肛門の機能も恐るべきものです。尾籠な話ですが、便でも水溶物でもなく「おなら」だけを体外に放出するという機能は、固体と液体を遮断して気体だけを選別しているのです。便意をコントロールできるのも、便を自然に排出するための内肛門括約筋(不随意筋)の他に、便をとどめることが出来る外肛門括約筋(随意筋)があるからです。

医学の発展の歴史の中で、私は次のことを知りませんでした。「メンデルの法則」のメンデル(オーストリア)が修道士であったこと、ダーウィンが地質学者であったこと(これは何となく知っていた気がする)、口腔洗浄液の代名詞「リステリン」は、19世紀半ばにイギリスの外科医リスターが手術時に施した消毒に端を発していること(それまでは手術時に消毒という概念はなかった)、細菌の発見者がオランダの織物商人レーウェンフックであり、そして顕微鏡で細菌や細胞などを観察する際になされる”組織の染色”は、19世紀ヨーロッパの植民地貿易の拡大により、繊維産業が発展し、それに伴って布染色の技術とそのための化学染料の開発がすすんだことが背景にあること。

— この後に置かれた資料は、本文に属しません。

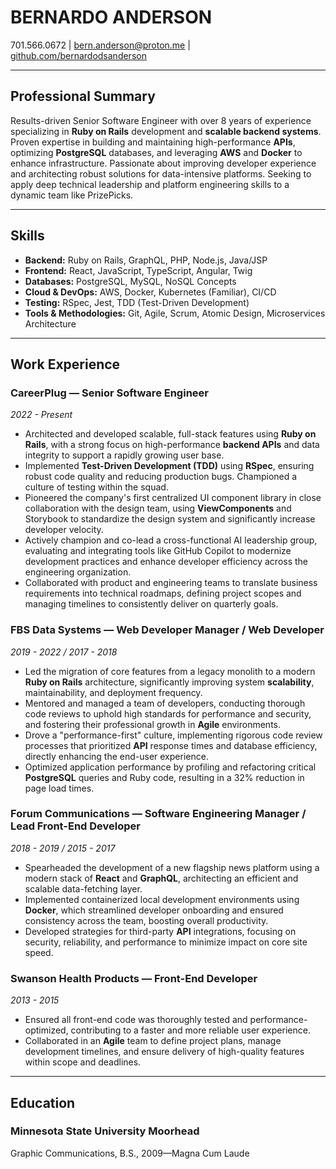 # BERNARDO ANDERSON
701.566.0672 | bern.anderson@proton.me | [github.com/bernardodsanderson](https://github.com/bernardodsanderson)

---

## Professional Summary

Results-driven Senior Software Engineer with over 8 years of experience specializing in **Ruby on Rails** development and **scalable backend systems**. Proven expertise in building and maintaining high-performance **APIs**, optimizing **PostgreSQL** databases, and leveraging **AWS** and **Docker** to enhance infrastructure. Passionate about improving developer experience and architecting robust solutions for data-intensive platforms. Seeking to apply deep technical leadership and platform engineering skills to a dynamic team like PrizePicks.

---

## Skills

*   **Backend:** Ruby on Rails, GraphQL, PHP, Node.js, Java/JSP
*   **Frontend:** React, JavaScript, TypeScript, Angular, Twig
*   **Databases:** PostgreSQL, MySQL, NoSQL Concepts
*   **Cloud & DevOps:** AWS, Docker, Kubernetes (Familiar), CI/CD
*   **Testing:** RSpec, Jest, TDD (Test-Driven Development)
*   **Tools & Methodologies:** Git, Agile, Scrum, Atomic Design, Microservices Architecture

---

## Work Experience

### **CareerPlug** — Senior Software Engineer
*2022 - Present*

*   Architected and developed scalable, full-stack features using **Ruby on Rails**, with a strong focus on high-performance **backend APIs** and data integrity to support a rapidly growing user base.
*   Implemented **Test-Driven Development (TDD)** using **RSpec**, ensuring robust code quality and reducing production bugs. Championed a culture of testing within the squad.
*   Pioneered the company's first centralized UI component library in close collaboration with the design team, using **ViewComponents** and Storybook to standardize the design system and significantly increase developer velocity.
*   Actively champion and co-lead a cross-functional AI leadership group, evaluating and integrating tools like GitHub Copilot to modernize development practices and enhance developer efficiency across the engineering organization.
*   Collaborated with product and engineering teams to translate business requirements into technical roadmaps, defining project scopes and managing timelines to consistently deliver on quarterly goals.

### **FBS Data Systems** — Web Developer Manager / Web Developer
*2019 - 2022 / 2017 - 2018*

*   Led the migration of core features from a legacy monolith to a modern **Ruby on Rails** architecture, significantly improving system **scalability**, maintainability, and deployment frequency.
*   Mentored and managed a team of developers, conducting thorough code reviews to uphold high standards for performance and security, and fostering their professional growth in **Agile** environments.
*   Drove a "performance-first" culture, implementing rigorous code review processes that prioritized **API** response times and database efficiency, directly enhancing the end-user experience.
*   Optimized application performance by profiling and refactoring critical **PostgreSQL** queries and Ruby code, resulting in a 32% reduction in page load times.

### **Forum Communications** — Software Engineering Manager / Lead Front-End Developer
*2018 - 2019 / 2015 - 2017*

*   Spearheaded the development of a new flagship news platform using a modern stack of **React** and **GraphQL**, architecting an efficient and scalable data-fetching layer.
*   Implemented containerized local development environments using **Docker**, which streamlined developer onboarding and ensured consistency across the team, boosting overall productivity.
*   Developed strategies for third-party **API** integrations, focusing on security, reliability, and performance to minimize impact on core site speed.

### **Swanson Health Products** — Front-End Developer
*2013 - 2015*

*   Ensured all front-end code was thoroughly tested and performance-optimized, contributing to a faster and more reliable user experience.
*   Collaborated in an **Agile** team to define project plans, manage development timelines, and ensure delivery of high-quality features within scope and deadlines.

---

## Education

### **Minnesota State University Moorhead**
Graphic Communications, B.S., 2009—Magna Cum Laude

以上のように、長い歴史の中では、さまざまな医学者以外の人が重要な役割を果たしているという事実。などなど。

人体は、頭からつま先に至るまで驚異に満ちており、それを読者に伝えることがこの本を上梓した目的だった、と著者はあとがきで述べています。何より著者本人が、臨床医として、ひとりひとりが異なる人体という奇跡の産物に日々向き合っているからこそ、こうした刺激的な本が誕生したのだと思いました。(T生)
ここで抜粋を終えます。